Worst. Open. House. Ever.

Tom and Gemma weren’t even interested in Yonder, really—the funky suburb that salesman Martin had somehow talked them into seeing. Sure, the couple was looking for a house, but not this house. Not in this neighborhood. Even the mini-models in the showroom were boring. Each model looked exactly the same—right down to the creamy avacado hue each was painted, the color of Pepto-Bismol if it came in green.

The neighborhood was worse. Calling them “cookie cutter” would be a disservice to cookies. The houses seemed clones of each other. And that’s not all: Even the trees looked cloned. The umbrellas, cloned. Every fake blade of fake turf looked exactly like every other.

But Gemma and Tom politely listen to Martin’s spiel as he walks them through house No. 9. The master bedroom (with a picture of—what else—the master bedroom hanging over the bed). The kitchen (with a guest basket in the fridge, complete with champagne and strawberries). The living room.

“A room to live in,” Martin says. “Memories will be made in the ample spaces between these walls.”

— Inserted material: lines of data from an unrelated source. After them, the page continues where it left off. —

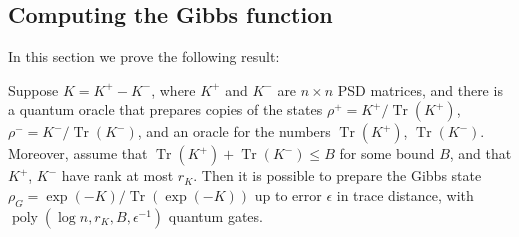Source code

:\documentclass[a4paper,UKenglish,cleveref, autoref]{lipics-v2019}
\theoremstyle{remark}
\numberwithin{equation}{section}
\numberwithin{oracle}{section}
\numberwithin{remark}{section}
\DeclareMathOperator{\poly}{poly}
\DeclareMathOperator{\tr}{Tr}
\begin{document}
\subsection{Computing the Gibbs function}\label{append:Gibbs-function}
In this section we prove the following result:
\begin{theorem}\label{thm:gibbs}
Suppose $K = K^+ - K^-$, where $K^+$ and $K^-$ are $n \times n$ PSD matrices, and there is a quantum oracle that prepares copies of the states $\rho^+=K^+ / \tr(K^+)$, $\rho^- = K^-/ \tr(K^-)$, and an oracle for the numbers $\tr(K^+)$, $\tr(K^-)$. Moreover, assume that $\tr(K^+) + \tr(K^-) \le B$ for some bound $B$, and that $K^+$, $K^-$ have rank at most $r_{K}$. Then it is possible to prepare the Gibbs state $\rho_G=\exp(-K)/\tr(\exp(-K))$ up to error $\epsilon$ in trace distance, with $\poly(\log n, r_{K}, B, \epsilon^{-1})$ quantum gates.
\end{theorem}
\end{document}
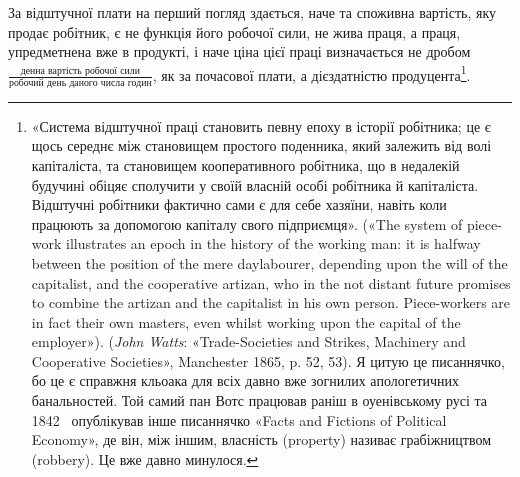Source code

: 
За відштучної плати на перший погляд здається, наче та
споживна вартість, яку продає робітник, є не функція його
робочої сили, не жива праця, а праця, упредметнена вже в
продукті, і наче ціна цієї праці визначається не дробом
$\frac{\text{денна вартість робочої сили}}{\text{робочий день даного числа годин}}$,
як за почасової плати, а дієздатністю продуцента\footnote{
«Система відштучної праці становить певну епоху в історії робітника;
це є щось середнє між становищем простого поденника, який залежить
від волі капіталіста, та становищем кооперативного робітника, що
в недалекій будучині обіцяє сполучити у своїй власній особі робітника
й капіталіста. Відштучні робітники фактично сами є для себе хазяїни,
навіть коли працюють за допомогою капіталу свого підприємця». («The
system of piece-work illustrates an epoch in the history of the working
man: it is halfway between the position of the mere daylabourer, depending
upon the will of the capitalist, and the cooperative artizan, who in
the not distant future promises to combine the artizan and the capitalist
in his own person. Piece-workers are in fact their own masters, even whilst
working upon the capital of the employer»). (\emph{John Watts}: «Trade-Societies
and Strikes, Machinery and Cooperative Societies», Manchester 1865,
p. 52, 53). Я цитую це писаннячко, бо це є справжня кльоака для всіх
давно вже зогнилих апологетичних банальностей. Той самий пан Вотс
працював раніш в оуенівському русі та 1842~ опублікував інше писаннячко
«Facts and Fictions of Political Economy», де він, між іншим, власність
(property) називає грабіжництвом (robbery). Це вже давно минулося.
}.

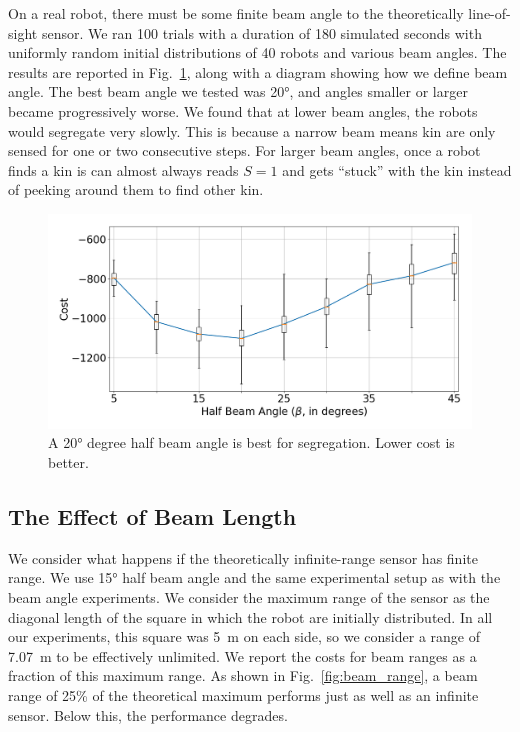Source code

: \documentclass[letterpaper, 10 pt, conference]{ieeeconf}
\begin{document}
On a real robot, there must be some finite beam angle to the theoretically
line-of-sight sensor. We ran 100 trials with a duration of 180 simulated seconds
with uniformly random initial distributions of 40 robots and various beam
angles. The results are reported in Fig.~\ref{fig:beam_angle}, along with a
diagram showing how we define beam angle. The best beam angle we tested was
\ang{20}, and angles smaller or larger became progressively worse. We found that
at lower beam angles, the robots would segregate very slowly. This is because a narrow beam
means kin are only sensed for one or two consecutive steps.
For larger beam angles, once a robot finds a kin is can almost always reads $S=1$
and gets ``stuck'' with the kin instead of peeking around them to find other kin.

\begin{figure}[t]
  \centering
  \includegraphics[width=0.9\linewidth]{./images/beam_angle}
  \caption{A \ang{20} degree half beam angle is best for segregation. Lower cost
    is better.}
  \label{fig:beam_angle}
\end{figure}

\subsection{The Effect of Beam Length} \label{section:beam_range}

We consider what happens if the theoretically infinite-range sensor has finite
range. We use \ang{15} half beam angle and the same experimental setup as with
the beam angle experiments. We consider the maximum range of the sensor as the
diagonal length of the square in which the robot are initially distributed. In
all our experiments, this square was \SI{5}{\meter} on each side, so we consider
a range of \SI{7.07}{\meter} to be effectively unlimited. We report the costs
for beam ranges as a fraction of this maximum range. As shown in
Fig.~\ref{fig:beam_range}, a beam range of 25\% of the theoretical maximum
performs just as well as an infinite sensor. Below this, the performance
degrades.
\end{document}
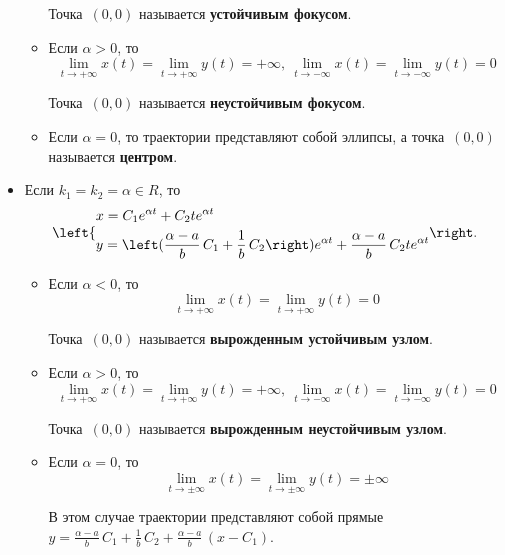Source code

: \begin{itemize}
\begin{itemize}
		Точка~$(0, 0)$ называется \textbf{устойчивым фокусом}.

		\item Если $\alpha > 0$, то
		\begin{equation*}
		\lim_{t \to +\infty} x(t) = \lim_{t \to +\infty} y(t) = +\infty, \
		\lim_{t \to -\infty} x(t) = \lim_{t \to -\infty} y(t) = 0
		\end{equation*}
		
		Точка~$(0, 0)$ называется \textbf{неустойчивым фокусом}.
		
		\item Если $\alpha = 0$, то траектории представляют собой эллипсы, а точка~$(0, 0)$ называется \textbf{центром}.
	\end{itemize}
	
	\item Если $k_1 = k_2 = \alpha \in R$, то
	\begin{equation*}
	\begin{dcases}
	x = C_1 e^{\alpha t} + C_2 t e^{\alpha t} \\
	y = \left(\frac{\alpha - a}b\,C_1 + \frac1b\,C_2\right) e^{\alpha t} +
	\frac{\alpha - a}b\,C_2 t e^{\alpha t}
	\end{dcases}
	\end{equation*}
	
	\begin{itemize}
		\item Если $\alpha < 0$, то
		\begin{equation*}
		\lim_{t \to +\infty} x(t) = \lim_{t \to +\infty} y(t) = 0
		\end{equation*}
		
		Точка~$(0, 0)$ называется \textbf{вырожденным устойчивым узлом}.
		
		\item Если $\alpha > 0$, то
		\begin{equation*}
		\lim_{t \to +\infty} x(t) = \lim_{t \to +\infty} y(t) = +\infty, \
		\lim_{t \to -\infty} x(t) = \lim_{t \to -\infty} y(t) = 0
		\end{equation*}
		
		Точка~$(0, 0)$ называется \textbf{вырожденным неустойчивым узлом}.
		
		\item Если $\alpha = 0$, то
		\begin{equation*}
		\lim_{t \to \pm\infty} x(t) = \lim_{t \to \pm\infty} y(t) = \pm\infty
		\end{equation*}
		
		В этом случае траектории представляют собой прямые~$y = \frac{\alpha - a}b\,C_1 + \frac1b\,C_2 + \frac{\alpha - a}b\,(x - C_1)$.
	\end{itemize}
\end{itemize}

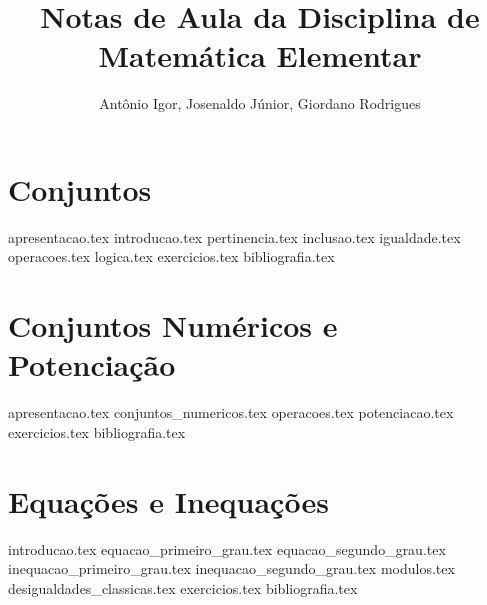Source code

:\documentclass[a4paper,12pt, oneside]{book}
\begin{document}
    \title{Notas de Aula da Disciplina de Matemática Elementar}
    \author{Antônio Igor, Josenaldo Júnior, Giordano Rodrigues} 

    \frontmatter %
    \maketitle
    \tableofcontents

    \mainmatter %

    \chapter{Conjuntos}
    {apresentacao.tex}
    {introducao.tex}
    {pertinencia.tex}
    {inclusao.tex}
    {igualdade.tex}
    {operacoes.tex}
    {logica.tex}
    {exercicios.tex}
    {bibliografia.tex} %

    \chapter{Conjuntos Numéricos e Potenciação}    
    {apresentacao.tex}
    {conjuntos_numericos.tex}
    {operacoes.tex}
    {potenciacao.tex}
    {exercicios.tex}
    {bibliografia.tex} %

    \chapter{Equações e Inequações}
    {introducao.tex}
    {equacao_primeiro_grau.tex}
    {equacao_segundo_grau.tex}
    {inequacao_primeiro_grau.tex}
    {inequacao_segundo_grau.tex}
    {modulos.tex}
    {desigualdades_classicas.tex}
    {exercicios.tex}
    {bibliografia.tex} %
\end{document}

Gemma and Tom smile and nod and look at a few more rooms, knowing there’s no way they’ll buy a place in Yonder. Not their style. Then again, is it anyone’s?

But then when they’re ready to go, Martin is nowhere to be seen. It’s as if the suburb simply swallowed him whole.

Tom and Gemma climb in their own car and drive away from house No. 9, happy to leave this sickly mint community.

But it’s not so easy to leave. Every street and row of houses looks exactly the same. Turn left, turn right, doesn’t matter; they’re still in Yonder. It’s as if the entire community is a Mobius strip. They drive all afternoon and into the night, the car finally running out of gas … in front of house No. 9.

They walk in and open the gift basket. They eat the curiously tasteless strawberries, drink the champagne and promise each other to have another go at it tomorrow. Surely Yonder ends somewhere, right?

Perhaps. Nothing lasts forever, right?

But perhaps Yonder will last longer than Tom and Gemma.

Positive Elements

It only takes a day or two for a cardboard box to land in front of house No. 9. Inside appears to be a baby boy.

The baby, as it turns out, is no boy—certainly not a normal one, at any rate. But perhaps it speaks to Tom’s and Gemma’s basic humanity and generous natures that they take the child in and begin to raise him as their own. They try to cope with him (and their curious circumstances) as best they can.

Gemma holds on to her motherly instincts longer than Tom holds to his fatherly ones. Tom’s inclined to see the “boy” as a creature—an “it.” Gemma can’t help but call it a “him,” and even though she tries to correct the lad when it calls her “mother,” she feeds it and plays games with it and cares for it. “You’re a mystery,” she tells the boy, “and I’m going to solve you.”

Gemma comes to regret her motherly attitude: The “boy” seems to count on twisting our better inclinations. But when she expresses regret that she didn’t let Tom kill it, Tom says that she stayed his hand out of kindness; “because you’re a good person,” he tells her.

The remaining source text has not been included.